Page News commemorates 150th anniversary with open house next Thursday

Page News and Courier

LURAY ― From his office on Luray's South Court Street, Harrisonburg businessman Samuel J. Price published the first edition of what is now the Page News and Courier on March 15, 1867.

It was 14 years before the railroad came through Page County, more than 15 years before either the towns of Stanley or Shenandoah were established and 40 years before the Luray Electric Light Plant was completed.

In the debut issue of what was then known as the Page Valley Courier, Price gave readers his idea of how a newspaper should function in an 823-word salutatory.

“We believe the press is a potent engine for the improvement of the mind, the elevation of the moral tone of society and the diffusion of much useful and instructive information not otherwise to be obtained,” Price wrote.

It's a philosophy that has continued to guide the community paper for the past century-and-a-half.

Next Thursday, the Page News staff will host an open house in celebration of the paper's 150th anniversary.

“The staff was the driving force behind this event becoming a reality,” said 11-year Page News and Courier Editor and General Manager Randy Arrington. “At the beginning of the year we began to discuss how we would mark our sesquicentennial. An open house was among the many ideas discussed. The entire staff embraced the idea as a way of reaching out to and reconnecting with the community.”

The staff kicked off its sesquicentennial celebration in January, with the launch of a monthly “Looking Back” series on the paper's Local Life page. Each installment highlights the paper's history and its role in the the community, as well as Page County's history. Topics have included the paper's eight editors, Page County men who made the ultimate sacrifice during times of conflict, a day in the life of “street hawkers” who each Wednesday sell copies of the week's issue on Luray's Main Street and a look back at Fourth of July celebrations and traditions throughout the county.

Highlights from the series will be featured in a special keepsake section that will be included in next week's issue, to coincide with the open house. The 32-page section includes snippets from the paper's debut issue, reflections from editors past and present, highlights from the past 150 years, old photos and more.

The paper has additionally offered several subscription specials throughout the year in celebration of its milestone anniversary. Annual in-county subscriptions will be offered for $15 to all attendees at Thursday's open house. The special was initially advertised for first-time subscribers, however, following feedback from several longtime subscribers, management will extend the special to everyone during the two-hour event.
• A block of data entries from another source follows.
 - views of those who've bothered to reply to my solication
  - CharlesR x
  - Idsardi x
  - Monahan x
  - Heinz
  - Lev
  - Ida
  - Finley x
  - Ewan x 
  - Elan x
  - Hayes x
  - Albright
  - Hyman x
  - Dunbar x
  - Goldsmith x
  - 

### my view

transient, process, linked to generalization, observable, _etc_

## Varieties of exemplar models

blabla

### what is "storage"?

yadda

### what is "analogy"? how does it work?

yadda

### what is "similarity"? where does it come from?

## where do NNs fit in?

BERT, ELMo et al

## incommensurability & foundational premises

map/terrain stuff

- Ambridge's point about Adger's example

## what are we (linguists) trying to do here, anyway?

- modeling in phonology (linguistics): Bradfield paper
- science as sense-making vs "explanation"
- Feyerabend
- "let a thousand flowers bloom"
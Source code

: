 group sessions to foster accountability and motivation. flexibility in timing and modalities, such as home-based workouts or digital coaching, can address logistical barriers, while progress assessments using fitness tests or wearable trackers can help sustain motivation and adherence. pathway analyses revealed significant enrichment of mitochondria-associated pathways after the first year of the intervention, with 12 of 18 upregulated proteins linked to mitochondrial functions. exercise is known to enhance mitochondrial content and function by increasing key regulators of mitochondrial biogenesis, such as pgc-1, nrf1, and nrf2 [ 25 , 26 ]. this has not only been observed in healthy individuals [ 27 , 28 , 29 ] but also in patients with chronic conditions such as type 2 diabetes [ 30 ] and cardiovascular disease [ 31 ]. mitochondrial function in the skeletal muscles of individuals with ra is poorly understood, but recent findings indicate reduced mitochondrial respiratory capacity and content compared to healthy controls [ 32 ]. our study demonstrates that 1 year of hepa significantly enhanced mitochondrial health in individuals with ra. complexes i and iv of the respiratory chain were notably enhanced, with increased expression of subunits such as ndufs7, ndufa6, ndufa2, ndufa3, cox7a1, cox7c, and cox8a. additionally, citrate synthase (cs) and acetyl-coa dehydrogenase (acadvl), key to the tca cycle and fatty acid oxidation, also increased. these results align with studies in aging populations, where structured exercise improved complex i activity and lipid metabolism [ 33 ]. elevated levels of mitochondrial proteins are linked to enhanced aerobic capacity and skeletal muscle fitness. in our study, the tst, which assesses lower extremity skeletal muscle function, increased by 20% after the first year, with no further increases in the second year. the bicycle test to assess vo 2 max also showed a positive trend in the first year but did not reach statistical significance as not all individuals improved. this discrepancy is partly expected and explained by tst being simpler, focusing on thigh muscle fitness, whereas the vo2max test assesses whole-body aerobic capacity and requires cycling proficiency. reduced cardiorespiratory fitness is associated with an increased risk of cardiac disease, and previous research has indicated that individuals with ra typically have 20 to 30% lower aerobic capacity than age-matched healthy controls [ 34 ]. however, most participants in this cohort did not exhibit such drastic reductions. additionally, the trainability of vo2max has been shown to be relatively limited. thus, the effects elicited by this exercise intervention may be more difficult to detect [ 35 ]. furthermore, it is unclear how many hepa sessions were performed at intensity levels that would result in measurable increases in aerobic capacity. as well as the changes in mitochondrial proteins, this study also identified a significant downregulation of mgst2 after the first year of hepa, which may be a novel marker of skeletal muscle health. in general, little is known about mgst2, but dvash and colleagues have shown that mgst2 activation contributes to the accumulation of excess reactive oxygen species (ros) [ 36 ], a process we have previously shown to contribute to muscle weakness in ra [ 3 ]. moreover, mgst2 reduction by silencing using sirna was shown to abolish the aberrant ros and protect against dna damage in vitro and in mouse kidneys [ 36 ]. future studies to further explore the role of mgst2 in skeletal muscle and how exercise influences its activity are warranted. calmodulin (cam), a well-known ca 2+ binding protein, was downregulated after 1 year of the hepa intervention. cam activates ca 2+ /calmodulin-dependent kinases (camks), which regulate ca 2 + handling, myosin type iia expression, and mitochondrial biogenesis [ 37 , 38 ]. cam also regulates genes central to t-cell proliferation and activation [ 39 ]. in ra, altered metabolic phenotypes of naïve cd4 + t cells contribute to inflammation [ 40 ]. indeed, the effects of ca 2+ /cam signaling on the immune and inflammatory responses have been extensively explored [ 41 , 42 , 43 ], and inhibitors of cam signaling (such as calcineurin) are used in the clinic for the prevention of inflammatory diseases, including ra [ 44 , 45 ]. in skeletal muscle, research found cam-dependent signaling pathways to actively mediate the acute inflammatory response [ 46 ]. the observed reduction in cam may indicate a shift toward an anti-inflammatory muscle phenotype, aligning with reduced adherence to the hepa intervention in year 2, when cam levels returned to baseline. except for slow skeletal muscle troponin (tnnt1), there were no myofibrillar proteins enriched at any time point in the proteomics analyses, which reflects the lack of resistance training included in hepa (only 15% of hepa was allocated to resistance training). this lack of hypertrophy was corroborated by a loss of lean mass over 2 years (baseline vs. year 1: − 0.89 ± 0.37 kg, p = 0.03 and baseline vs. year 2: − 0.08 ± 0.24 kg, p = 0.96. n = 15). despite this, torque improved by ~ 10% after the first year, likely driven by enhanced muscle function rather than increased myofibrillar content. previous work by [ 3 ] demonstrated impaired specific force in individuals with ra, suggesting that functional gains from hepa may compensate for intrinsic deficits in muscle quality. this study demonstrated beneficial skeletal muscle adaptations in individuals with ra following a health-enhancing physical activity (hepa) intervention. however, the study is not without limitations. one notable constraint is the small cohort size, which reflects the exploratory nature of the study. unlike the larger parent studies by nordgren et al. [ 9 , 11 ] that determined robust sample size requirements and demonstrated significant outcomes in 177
The event will kick off at 5:30 p.m. at the paper's office in Luray with light hors d'oeuvres and tours of the two-story facility on South Broad Street, where a century ago visitors may have caught an old printing press in action in the downstairs area that now houses back issues of the paper, or gotten a glimpse of 50-year employee C. Richard Zirkle as he handset type letter by letter.

Guests will meet the paper's nine employees and view displays throughout the office, including old issues, memorabilia and archived photos that the paper will retain. Attendees will get the chance to take home other old photos from the past several decades in exchange for a donation to the Courier's Newspapers in Education program.

The open house will culminate at 6:30 p.m. when the PNC staff gathers with guests for a welcome and remarks by Arrington, followed by special staff presentations to local nonprofit groups and efforts throughout the county.

“For a century-and-a-half this newspaper has covered and reported the people, places and events that have made up the fabric of our lives and our ancestors' lives since the end of the Civil War,” Arrington said. “We hope that this open house and our efforts throughout our 150th year will help keep us connected to the community that we serve.”

It's a community that even 150 years ago the paper was proud to call home.

“We sent the first number of the Courier to a great many persona who are not subscribers,” Price wrote in the debut issue, “but who we know to be our friends. To those persons we say, we intend devoting our entire energies to the Courier ... and promise that we may 'wear out, but rust out never.'

“We intend to make it a local paper, in the full sense of the word.”